# LF: Suggestions for tall thin background plants



## Guest (May 31, 2010)

for a low light tank ... 30 gallons freshwater ... something tall and not too fat ... and not water wysteria (too much pruning) ... i have many medium to small plants but i need some bigger ones so i can get rid of the tall plastic ones i am using in the back in the meantime


----------



## CRS Fan (Apr 21, 2010)

Val nana, Sagittaria subulata (long leafed form), Cryptocoryne 'Balansae' to name a few.

Good luck on the hunt!

Stuart


----------



## Guest (May 31, 2010)

i appreciate the selection and will go check out these plants  thanks


----------



## target (Apr 21, 2010)

Look here:

http://store.aquafloranurseries.com/default/aquapaks/cryptocorynes.html

I highly reccomend ordering your plants from Tim. I have nad great service from him, and the plants are great.


----------



## pdoutaz (May 13, 2010)

I'll second that - I had Tim pick for me, based on my tank specs, and VERY happy with what I received 



target said:


> Look here:
> 
> http://store.aquafloranurseries.com/default/aquapaks/cryptocorynes.html
> 
> I highly reccomend ordering your plants from Tim.
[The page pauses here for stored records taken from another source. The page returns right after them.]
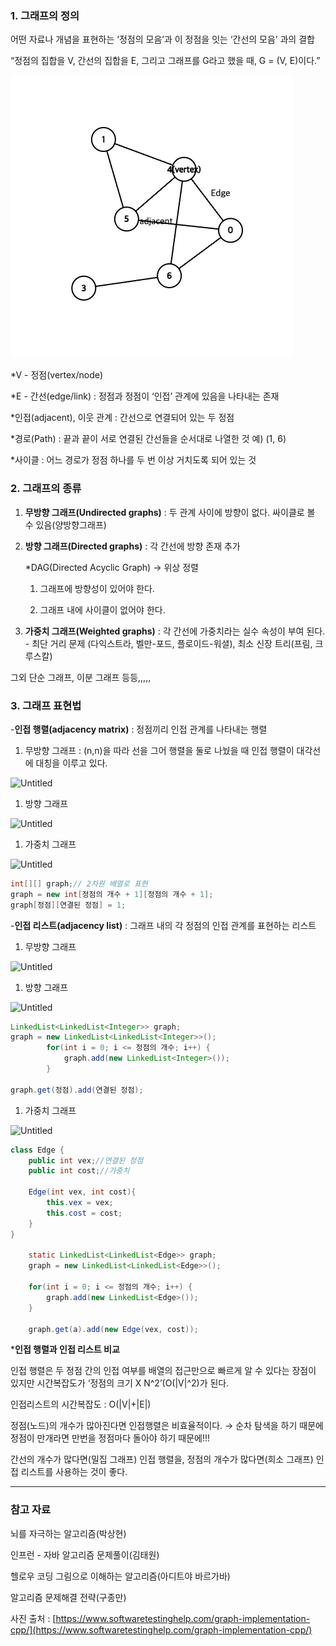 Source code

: ### 1. 그래프의 정의

 어떤 자료나 개념을 표현하는 ‘정점의 모음’과 이 정점을 잇는 ‘간선의 모음’ 과의 결합

“정점의 집합을 V, 간선의 집합을 E, 그리고 그래프를 G라고 했을 때, G = (V, E)이다.”

![Untitled](https://github.com/GoForITStudy/CS_study/blob/main/DataStructure/image/graph.jpg)


*V - 정점(vertex/node)

*E - 간선(edge/link) : 정점과 정점이 ‘인접’ 관계에 있음을 나타내는 존재 

*인접(adjacent), 이웃 관계 : 간선으로 연결되어 있는 두 정점

*경로(Path) : 끝과 끝이 서로 연결된 간선들을 순서대로 나열한 것 예) (1, 6)

*사이클 : 어느 경로가 정점 하나를 두 번 이상 거치도록 되어 있는 것 

### 2. 그래프의 종류



1. **무방향 그래프(Undirected graphs)** : 두 관계 사이에 방향이 없다. 싸이클로 볼 수 있음(양방향그래프)
2. **방향 그래프(Directed graphs)** : 각 간선에 방향 존재 추가
    
    *DAG(Directed Acyclic Graph)  → 위상 정렬
    
    1) 그래프에 방향성이 있어야 한다.
    
    2) 그래프 내에 사이클이 없어야 한다. 
    
3. **가중치 그래프(Weighted graphs)** : 각 간선에 가중치라는 실수 속성이 부여 된다. -  최단 거리 문제 (다익스트라, 벨만-포드, 플로이드-워셜), 최소 신장 트리(프림, 크루스칼)

그외 단순 그래프, 이분 그래프 등등,,,,,

### 3. 그래프 표현법

-**인접 행렬(adjacency matrix)** : 정점끼리 인접 관계를 나타내는 행렬

1. 무방향 그래프 : (n,n)을 따라 선을 그어 행렬을 둘로 나눴을 때 인접 행렬이 대각선에 대칭을 이루고 있다.

![Untitled](https://github.com/yeGenieee/TIL/blob/master/data-structure/image/graph2.jpg)

1. 방향 그래프  

![Untitled](https://github.com/yeGenieee/TIL/blob/master/data-structure/image/graph3.jpg)

1. 가중치 그래프 

![Untitled](https://github.com/yeGenieee/TIL/blob/master/data-structure/image/graph4.jpg)

```java
int[][] graph;// 2차원 배열로 표현
graph = new int[정점의 개수 + 1][정점의 개수 + 1];
graph[정점][연결된 정점] = 1;
```

-**인접 리스트(adjacency list)** : 그래프 내의 각 정점의 인접 관계를 표현하는 리스트

1. 무방향 그래프

![Untitled](https://github.com/yeGenieee/TIL/blob/master/data-structure/image/graph5.jpg)

1. 방향 그래프  

![Untitled](https://github.com/yeGenieee/TIL/blob/master/data-structure/image/graph6.jpg)

```java
LinkedList<LinkedList<Integer>> graph;
graph = new LinkedList<LinkedList<Integer>>();
		for(int i = 0; i <= 정점의 개수; i++) {
			graph.add(new LinkedList<Integer>());
		}

graph.get(정점).add(연결된 정점);
```

1. 가중치 그래프 

![Untitled](https://github.com/yeGenieee/TIL/blob/master/data-structure/image/graph7.jpg)

```java
class Edge {
	public int vex;//연결된 정점
	public int cost;//가중치

	Edge(int vex, int cost){
		this.vex = vex;
		this.cost = cost;
	}
}

	static LinkedList<LinkedList<Edge>> graph;
	graph = new LinkedList<LinkedList<Edge>>();

	for(int i = 0; i <= 정점의 개수; i++) {
		graph.add(new LinkedList<Edge>());
	}
	
	graph.get(a).add(new Edge(vex, cost));
```

***인접 행렬과 인접 리스트 비교**

인접 행렬은 두 정점 간의 인접 여부를 배열의 접근만으로 빠르게 알 수 있다는 장점이 있지만 시간복잡도가 ‘정점의 크기 X N^2’(O(|V|^2)가 된다.

인접리스트의 시간복잡도 : O(|V|+|E|)

정점(노드)의 개수가 많아진다면 인접행렬은 비효율적이다.  → 순차 탐색을 하기 때문에 정점이 만개라면 만번을 정점마다 돌아야 하기 때문에!!! 

간선의 개수가 많다면(밀집 그래프) 인접 행렬을, 정점의 개수가 많다면(희소 그래프) 인접 리스트를 사용하는 것이 좋다. 

---

### 참고 자료

뇌를 자극하는 알고리즘(박상현) 

인프런 - 자바 알고리즘 문제풀이(김태원)

헬로우 코딩 그림으로 이해하는 알고리즘(아디트야 바르가바)

알고리즘 문제해결 전략(구종만)

사진 출처 : [https://www.softwaretestinghelp.com/graph-implementation-cpp/](https://www.softwaretestinghelp.com/graph-implementation-cpp/)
I have nad great service from him, and the plants are great.


----------



## fishclubgirl (Apr 29, 2010)

Giant and tiger vals would be good too. I use them in some of my tall 20s.


----------



## Guest (May 31, 2010)

thanks for everyone's suggestions ... i was looking for that aquaflora place as i saw it posted before on here and i thought i had bookmarked it but could not find it ... i did speak with a guy from aquaflora so i think i will try that ... do all planted tanks require co2 ???


----------



## Morainy (Apr 21, 2010)

Hi Hoolagal!

None of my planted tanks have CO2. They are all low-light tanks under the care of a completely clueless person who does not have a green thumb (me). You're very welcome to come for a visit.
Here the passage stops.